Figure 2

Identification of Th17 cells in primary tumours and TDLNs of HNSCC patients. Tumour and lymph node tissues were enzymatically digested to obtain single cells suspension. These cells were stained with CD3-FITC, CD4-PerCP, IL-17-APC and ROR2C-PE analysed by flow cytometry. (A) Frequency of the Th17 cells in primary tumours (n=10) and lymph node metastasis (n=15). The box plots show the median (middle line), 25th and 75th percentiles (box), the extreme values (whiskers, which indicate the 90th and 10th percentile) and the outliers (circles). (B) Flow cytometric analysis of tumour-derived Th17 cells for their CD107a expression. The cells were stained with CD107a- FITC, CD3-APC Cy7, CD4-PerCP, IL-17-APC. (C) Immunhistochemical staining of tumour and TDLN tissue.
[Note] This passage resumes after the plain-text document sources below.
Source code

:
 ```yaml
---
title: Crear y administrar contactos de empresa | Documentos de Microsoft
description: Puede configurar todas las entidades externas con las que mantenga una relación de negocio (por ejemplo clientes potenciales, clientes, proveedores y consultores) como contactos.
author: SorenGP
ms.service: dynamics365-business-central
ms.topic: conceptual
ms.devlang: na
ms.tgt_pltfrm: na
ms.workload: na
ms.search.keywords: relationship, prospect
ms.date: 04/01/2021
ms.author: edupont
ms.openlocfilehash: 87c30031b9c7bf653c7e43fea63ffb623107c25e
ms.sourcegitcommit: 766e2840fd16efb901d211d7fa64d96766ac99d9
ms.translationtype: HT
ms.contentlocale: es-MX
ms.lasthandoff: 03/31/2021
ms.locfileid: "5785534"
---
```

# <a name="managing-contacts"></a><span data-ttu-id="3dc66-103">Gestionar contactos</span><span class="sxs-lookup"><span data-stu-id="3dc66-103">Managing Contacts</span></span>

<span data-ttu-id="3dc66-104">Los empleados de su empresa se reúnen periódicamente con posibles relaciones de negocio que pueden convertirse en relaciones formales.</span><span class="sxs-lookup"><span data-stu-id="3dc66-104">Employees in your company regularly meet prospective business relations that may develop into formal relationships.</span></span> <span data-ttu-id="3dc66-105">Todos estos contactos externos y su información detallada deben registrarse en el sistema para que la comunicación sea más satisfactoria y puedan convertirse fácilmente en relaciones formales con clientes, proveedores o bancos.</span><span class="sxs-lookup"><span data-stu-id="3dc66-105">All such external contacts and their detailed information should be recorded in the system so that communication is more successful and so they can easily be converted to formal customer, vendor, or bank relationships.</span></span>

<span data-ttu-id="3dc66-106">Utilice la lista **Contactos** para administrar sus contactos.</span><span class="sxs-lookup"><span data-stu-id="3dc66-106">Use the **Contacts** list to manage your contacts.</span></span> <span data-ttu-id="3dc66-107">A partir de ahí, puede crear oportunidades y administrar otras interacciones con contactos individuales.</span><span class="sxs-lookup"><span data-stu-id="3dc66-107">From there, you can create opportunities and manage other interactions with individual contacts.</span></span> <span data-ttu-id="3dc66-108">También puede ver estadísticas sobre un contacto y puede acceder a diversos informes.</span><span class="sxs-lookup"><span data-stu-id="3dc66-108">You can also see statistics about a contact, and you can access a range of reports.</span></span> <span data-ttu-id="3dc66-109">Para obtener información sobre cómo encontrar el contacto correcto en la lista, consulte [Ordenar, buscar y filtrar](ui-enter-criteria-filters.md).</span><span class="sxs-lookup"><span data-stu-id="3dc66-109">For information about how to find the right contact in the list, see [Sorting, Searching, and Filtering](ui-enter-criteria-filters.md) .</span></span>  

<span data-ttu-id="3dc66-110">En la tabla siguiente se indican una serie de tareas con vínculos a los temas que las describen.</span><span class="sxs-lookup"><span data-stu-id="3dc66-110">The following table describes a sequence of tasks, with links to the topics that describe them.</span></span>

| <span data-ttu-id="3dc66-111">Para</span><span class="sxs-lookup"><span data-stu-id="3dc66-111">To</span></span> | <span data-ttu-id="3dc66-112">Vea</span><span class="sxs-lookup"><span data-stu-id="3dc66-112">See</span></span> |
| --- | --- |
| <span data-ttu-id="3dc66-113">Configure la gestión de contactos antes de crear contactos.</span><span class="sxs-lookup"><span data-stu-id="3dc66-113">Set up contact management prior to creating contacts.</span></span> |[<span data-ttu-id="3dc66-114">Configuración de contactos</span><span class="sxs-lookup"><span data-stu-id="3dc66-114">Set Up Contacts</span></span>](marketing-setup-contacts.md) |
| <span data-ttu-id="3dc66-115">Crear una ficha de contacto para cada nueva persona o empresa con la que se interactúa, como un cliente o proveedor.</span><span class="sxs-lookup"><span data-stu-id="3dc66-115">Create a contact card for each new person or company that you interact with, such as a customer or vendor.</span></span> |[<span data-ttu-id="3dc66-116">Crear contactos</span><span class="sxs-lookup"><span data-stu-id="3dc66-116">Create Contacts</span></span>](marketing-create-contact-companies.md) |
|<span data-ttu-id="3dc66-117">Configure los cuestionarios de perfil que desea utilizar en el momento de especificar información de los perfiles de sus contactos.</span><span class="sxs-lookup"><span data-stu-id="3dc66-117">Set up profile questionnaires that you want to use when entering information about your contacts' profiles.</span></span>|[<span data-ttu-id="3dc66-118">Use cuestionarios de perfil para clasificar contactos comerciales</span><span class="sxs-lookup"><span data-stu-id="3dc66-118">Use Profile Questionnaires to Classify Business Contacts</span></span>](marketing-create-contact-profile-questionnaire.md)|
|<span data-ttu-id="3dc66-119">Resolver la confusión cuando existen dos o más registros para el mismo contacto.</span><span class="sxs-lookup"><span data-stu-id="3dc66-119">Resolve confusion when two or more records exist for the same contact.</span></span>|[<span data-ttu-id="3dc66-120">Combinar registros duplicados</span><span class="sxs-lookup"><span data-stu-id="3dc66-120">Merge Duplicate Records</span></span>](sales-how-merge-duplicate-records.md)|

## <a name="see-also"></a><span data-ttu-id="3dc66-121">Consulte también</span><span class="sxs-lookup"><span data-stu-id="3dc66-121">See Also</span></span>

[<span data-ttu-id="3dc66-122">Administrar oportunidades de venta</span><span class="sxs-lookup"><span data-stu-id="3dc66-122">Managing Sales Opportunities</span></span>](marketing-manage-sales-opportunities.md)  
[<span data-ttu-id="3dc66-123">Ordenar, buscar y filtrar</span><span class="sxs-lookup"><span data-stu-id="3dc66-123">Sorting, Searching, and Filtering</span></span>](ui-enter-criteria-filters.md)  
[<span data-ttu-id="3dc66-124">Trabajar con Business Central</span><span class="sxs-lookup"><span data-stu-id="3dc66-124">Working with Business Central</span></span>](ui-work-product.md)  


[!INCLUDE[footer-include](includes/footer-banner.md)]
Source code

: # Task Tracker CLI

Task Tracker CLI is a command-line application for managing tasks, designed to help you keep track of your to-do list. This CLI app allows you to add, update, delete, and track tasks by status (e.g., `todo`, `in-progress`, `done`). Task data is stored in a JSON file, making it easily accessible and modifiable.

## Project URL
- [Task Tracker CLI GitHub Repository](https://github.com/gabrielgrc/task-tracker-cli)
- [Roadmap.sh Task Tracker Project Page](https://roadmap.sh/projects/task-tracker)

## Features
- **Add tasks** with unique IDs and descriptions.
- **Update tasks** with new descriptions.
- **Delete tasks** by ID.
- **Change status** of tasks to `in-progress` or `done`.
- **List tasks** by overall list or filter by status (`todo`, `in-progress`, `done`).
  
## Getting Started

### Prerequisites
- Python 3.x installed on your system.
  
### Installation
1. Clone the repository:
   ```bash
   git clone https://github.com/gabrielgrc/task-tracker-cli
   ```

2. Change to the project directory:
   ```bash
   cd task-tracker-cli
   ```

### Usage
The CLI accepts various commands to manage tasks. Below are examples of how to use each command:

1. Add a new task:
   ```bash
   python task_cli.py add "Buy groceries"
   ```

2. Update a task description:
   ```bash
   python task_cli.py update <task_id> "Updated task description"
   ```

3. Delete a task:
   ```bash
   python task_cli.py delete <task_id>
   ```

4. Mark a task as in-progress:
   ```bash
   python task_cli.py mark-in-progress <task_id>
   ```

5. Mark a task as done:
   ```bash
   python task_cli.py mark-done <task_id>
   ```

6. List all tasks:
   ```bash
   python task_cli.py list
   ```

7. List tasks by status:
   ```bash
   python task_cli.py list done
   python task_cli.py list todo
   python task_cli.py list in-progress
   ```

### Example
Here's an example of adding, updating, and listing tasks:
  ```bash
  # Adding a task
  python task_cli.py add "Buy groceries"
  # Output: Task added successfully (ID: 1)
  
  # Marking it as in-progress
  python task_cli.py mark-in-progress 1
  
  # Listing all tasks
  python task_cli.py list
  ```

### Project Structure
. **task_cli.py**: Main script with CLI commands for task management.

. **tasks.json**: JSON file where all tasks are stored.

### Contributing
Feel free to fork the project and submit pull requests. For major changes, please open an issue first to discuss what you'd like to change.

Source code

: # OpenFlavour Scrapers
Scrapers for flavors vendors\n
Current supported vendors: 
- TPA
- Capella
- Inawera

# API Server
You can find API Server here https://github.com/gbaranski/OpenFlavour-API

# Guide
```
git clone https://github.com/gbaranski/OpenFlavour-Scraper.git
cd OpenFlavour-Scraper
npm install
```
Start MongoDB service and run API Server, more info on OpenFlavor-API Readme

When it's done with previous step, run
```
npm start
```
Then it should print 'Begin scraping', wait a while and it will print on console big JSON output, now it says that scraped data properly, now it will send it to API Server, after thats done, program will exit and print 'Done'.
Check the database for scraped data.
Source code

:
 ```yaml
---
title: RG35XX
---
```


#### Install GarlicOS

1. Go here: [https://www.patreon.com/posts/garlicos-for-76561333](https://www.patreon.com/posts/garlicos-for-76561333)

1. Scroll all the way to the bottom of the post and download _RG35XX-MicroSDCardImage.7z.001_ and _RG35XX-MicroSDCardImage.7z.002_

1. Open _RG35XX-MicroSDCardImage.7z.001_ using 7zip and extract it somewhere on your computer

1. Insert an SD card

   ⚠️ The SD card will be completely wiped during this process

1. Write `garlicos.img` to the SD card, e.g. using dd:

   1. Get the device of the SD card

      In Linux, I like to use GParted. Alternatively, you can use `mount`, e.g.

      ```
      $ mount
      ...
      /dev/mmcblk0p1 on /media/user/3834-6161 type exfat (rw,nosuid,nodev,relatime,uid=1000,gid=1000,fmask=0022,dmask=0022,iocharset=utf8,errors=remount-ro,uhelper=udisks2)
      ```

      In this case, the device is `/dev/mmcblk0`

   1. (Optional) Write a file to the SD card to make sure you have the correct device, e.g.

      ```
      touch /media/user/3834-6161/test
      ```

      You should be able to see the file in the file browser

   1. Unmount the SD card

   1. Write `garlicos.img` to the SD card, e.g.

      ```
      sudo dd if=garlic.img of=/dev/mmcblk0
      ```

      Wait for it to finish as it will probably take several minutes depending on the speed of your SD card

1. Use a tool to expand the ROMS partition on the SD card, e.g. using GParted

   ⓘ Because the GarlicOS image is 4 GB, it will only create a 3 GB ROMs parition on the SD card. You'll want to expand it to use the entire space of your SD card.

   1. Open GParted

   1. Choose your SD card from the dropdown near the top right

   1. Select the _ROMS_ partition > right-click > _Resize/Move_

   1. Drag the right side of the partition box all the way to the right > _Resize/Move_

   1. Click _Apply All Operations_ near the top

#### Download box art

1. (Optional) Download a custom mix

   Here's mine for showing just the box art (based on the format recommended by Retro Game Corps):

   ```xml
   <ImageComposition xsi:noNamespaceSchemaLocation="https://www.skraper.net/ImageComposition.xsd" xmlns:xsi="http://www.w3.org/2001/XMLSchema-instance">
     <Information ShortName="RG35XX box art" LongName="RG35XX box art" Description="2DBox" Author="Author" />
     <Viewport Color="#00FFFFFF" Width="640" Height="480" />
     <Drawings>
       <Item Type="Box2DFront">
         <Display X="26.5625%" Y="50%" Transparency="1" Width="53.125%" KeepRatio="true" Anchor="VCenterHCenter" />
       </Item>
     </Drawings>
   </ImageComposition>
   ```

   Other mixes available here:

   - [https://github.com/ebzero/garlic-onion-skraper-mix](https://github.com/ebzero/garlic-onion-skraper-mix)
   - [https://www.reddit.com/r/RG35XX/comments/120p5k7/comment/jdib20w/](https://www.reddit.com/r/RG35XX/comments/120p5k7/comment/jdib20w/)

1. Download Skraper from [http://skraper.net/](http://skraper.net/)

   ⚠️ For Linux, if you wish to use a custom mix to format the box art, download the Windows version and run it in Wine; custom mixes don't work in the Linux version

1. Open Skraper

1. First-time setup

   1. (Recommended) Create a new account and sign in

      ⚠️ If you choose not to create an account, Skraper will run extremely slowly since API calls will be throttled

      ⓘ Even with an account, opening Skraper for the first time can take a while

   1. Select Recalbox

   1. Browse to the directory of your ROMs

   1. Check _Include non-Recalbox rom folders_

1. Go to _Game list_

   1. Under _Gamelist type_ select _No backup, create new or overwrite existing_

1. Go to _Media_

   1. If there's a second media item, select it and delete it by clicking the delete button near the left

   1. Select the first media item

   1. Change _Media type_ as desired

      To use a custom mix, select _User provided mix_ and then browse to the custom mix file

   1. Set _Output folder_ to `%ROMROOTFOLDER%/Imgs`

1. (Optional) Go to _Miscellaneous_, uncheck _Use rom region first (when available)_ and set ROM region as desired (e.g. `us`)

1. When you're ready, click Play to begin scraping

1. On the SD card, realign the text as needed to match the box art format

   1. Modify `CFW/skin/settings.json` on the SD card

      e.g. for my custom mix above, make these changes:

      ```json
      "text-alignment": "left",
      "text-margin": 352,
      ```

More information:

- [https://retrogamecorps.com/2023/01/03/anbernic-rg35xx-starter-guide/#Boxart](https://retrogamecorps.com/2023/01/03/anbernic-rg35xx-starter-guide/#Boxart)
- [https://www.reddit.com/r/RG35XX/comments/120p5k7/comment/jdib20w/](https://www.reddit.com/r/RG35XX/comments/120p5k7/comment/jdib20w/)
The Th17 cells were stained with mAbs against IL-17 (secondary conjugated with AlexaFluor 350) and against CD4 (secondary labelled with Cy2) and counterstained with PI as described in the Materials and methods. Control staining without primary antibodies and isotype controls are negative. The three figures show first the single fluorescence channels (first column=AlexaFluor 350; second column=Cy2) and the last column shows the overlay of all three channels (blue, red, green).